Tech-centric, but not tech-savvy? With the Super Bowl this Sunday, consumers are lining up to spend holiday gift money on the newest digital devices. Before making an expensive electronics purchase for the Big Game, smart consumers will review these five steps to making the right purchase:
• Write a shopping list. Give yourself this prep-test to understand exactly what you're looking for in electronics. This quick review will provide a checklist for your shopping trip: What tech items do you use frequently now? What items or features are absolutely essential in your next purchase?
• Do your research. Using the Web, consumer guides and trusted friends, make a short list of the brands and equipment you might want to consider. Once you have a list, research the models and features of each brand to see what combination best fits your shopping list.
• Assess your Tech IQ. Based on the equipment you use now, give yourself an honest rating of your ability to operate high-tech equipment. Your realistic view of your technology skills will help an electronics expert steer you toward equipment that fits your lifestyle and knowledge level.

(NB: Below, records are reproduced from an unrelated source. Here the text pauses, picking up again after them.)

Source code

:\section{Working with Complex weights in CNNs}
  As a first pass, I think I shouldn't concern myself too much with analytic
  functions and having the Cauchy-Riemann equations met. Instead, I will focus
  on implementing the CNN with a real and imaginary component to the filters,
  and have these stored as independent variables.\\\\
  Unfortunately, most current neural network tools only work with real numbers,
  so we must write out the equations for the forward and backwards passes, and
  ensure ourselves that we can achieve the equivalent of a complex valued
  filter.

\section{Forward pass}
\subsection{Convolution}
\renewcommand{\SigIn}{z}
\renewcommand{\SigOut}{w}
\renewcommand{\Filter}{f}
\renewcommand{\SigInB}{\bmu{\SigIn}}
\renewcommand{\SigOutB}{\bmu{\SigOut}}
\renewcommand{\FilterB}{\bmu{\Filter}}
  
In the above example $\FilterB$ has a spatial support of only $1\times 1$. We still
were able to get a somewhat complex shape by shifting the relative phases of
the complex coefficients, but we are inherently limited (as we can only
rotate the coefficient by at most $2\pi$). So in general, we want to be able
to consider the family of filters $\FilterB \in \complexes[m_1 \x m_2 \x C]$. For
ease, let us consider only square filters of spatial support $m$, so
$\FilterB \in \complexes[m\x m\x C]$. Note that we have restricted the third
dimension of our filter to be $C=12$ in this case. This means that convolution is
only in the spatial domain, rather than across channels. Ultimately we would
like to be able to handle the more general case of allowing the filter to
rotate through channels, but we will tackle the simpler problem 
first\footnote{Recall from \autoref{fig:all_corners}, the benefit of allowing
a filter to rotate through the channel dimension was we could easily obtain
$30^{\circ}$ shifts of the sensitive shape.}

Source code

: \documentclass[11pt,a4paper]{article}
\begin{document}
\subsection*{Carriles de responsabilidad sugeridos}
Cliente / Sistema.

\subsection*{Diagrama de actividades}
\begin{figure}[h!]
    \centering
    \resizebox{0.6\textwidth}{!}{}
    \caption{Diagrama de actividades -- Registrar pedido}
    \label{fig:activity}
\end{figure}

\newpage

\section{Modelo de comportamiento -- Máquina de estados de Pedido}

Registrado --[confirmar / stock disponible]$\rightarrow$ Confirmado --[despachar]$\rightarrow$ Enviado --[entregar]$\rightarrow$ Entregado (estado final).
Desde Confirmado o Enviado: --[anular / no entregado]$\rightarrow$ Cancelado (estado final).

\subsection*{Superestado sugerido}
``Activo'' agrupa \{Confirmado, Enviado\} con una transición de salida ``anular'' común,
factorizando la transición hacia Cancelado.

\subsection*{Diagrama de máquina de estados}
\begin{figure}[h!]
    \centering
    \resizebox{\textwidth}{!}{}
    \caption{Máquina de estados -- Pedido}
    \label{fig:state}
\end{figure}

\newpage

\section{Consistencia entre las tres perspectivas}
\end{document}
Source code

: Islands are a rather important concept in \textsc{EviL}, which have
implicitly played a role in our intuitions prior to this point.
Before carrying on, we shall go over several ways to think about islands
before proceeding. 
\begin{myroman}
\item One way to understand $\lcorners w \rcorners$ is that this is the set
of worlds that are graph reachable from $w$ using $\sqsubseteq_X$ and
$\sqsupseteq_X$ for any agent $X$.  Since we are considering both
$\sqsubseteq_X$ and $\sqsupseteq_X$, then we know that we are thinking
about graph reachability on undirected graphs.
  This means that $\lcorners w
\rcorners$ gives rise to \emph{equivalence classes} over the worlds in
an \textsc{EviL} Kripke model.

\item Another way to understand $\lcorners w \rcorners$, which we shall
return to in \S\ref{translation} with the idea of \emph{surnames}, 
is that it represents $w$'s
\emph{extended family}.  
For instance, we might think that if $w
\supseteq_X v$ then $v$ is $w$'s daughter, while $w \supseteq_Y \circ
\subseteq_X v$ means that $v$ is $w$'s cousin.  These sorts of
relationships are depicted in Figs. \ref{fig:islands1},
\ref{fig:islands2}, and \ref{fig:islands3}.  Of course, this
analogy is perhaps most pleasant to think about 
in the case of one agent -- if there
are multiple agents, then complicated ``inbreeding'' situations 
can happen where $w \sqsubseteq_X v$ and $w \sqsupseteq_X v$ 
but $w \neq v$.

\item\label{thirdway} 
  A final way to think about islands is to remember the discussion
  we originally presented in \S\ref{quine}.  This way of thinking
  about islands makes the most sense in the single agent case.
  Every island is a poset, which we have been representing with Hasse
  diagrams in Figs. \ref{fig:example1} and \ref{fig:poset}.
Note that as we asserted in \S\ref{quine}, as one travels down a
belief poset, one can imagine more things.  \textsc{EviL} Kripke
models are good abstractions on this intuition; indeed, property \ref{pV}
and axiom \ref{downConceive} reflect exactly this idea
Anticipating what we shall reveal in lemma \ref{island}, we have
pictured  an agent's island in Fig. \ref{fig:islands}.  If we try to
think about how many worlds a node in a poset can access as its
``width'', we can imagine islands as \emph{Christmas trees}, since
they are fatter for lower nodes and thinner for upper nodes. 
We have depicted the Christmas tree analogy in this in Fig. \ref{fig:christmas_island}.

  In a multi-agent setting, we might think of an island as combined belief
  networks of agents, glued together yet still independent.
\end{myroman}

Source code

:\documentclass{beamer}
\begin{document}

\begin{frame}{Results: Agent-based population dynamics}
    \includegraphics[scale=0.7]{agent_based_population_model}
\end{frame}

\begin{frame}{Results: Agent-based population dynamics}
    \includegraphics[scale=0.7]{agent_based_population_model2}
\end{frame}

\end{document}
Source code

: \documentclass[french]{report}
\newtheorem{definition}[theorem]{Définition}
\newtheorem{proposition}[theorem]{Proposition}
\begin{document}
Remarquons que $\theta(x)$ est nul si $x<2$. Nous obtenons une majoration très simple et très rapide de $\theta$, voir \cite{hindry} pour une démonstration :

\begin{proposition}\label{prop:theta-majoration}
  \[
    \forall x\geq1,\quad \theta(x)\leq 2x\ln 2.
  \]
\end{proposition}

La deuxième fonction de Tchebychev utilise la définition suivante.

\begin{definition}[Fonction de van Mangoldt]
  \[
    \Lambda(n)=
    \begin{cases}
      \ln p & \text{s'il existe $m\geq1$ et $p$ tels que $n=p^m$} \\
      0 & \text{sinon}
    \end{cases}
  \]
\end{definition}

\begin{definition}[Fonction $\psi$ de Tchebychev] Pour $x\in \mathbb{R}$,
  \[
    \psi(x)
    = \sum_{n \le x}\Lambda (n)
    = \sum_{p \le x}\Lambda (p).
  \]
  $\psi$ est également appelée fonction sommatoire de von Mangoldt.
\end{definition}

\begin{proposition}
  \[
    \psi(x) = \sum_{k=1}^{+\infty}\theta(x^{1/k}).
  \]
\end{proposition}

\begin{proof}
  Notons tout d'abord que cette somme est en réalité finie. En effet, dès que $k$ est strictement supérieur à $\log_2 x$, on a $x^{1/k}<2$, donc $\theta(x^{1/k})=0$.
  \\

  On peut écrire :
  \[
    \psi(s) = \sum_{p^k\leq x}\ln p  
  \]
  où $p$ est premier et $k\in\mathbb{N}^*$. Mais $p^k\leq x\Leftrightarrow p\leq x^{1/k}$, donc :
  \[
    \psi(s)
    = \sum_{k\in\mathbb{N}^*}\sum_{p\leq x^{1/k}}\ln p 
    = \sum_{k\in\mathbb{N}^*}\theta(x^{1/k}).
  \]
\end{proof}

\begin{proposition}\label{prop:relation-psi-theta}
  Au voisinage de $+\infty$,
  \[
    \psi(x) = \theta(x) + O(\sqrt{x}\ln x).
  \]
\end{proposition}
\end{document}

• Ask the experts. Discount stores are great for bulk food, but when you're making an expensive electronics purchase, trust the experts at retail stores that specialize in consumer electronics. In addition, a true electronics retailer will supply tech support after the sale. Ask about product guarantees and if the retailer provides in-store and at-home tech support.
• Plan for back-up. Regardless of your Tech IQ, you will want full enjoyment out of your new electronics. Research shows more than 60 percent of consumers need expert help setting up their equipment.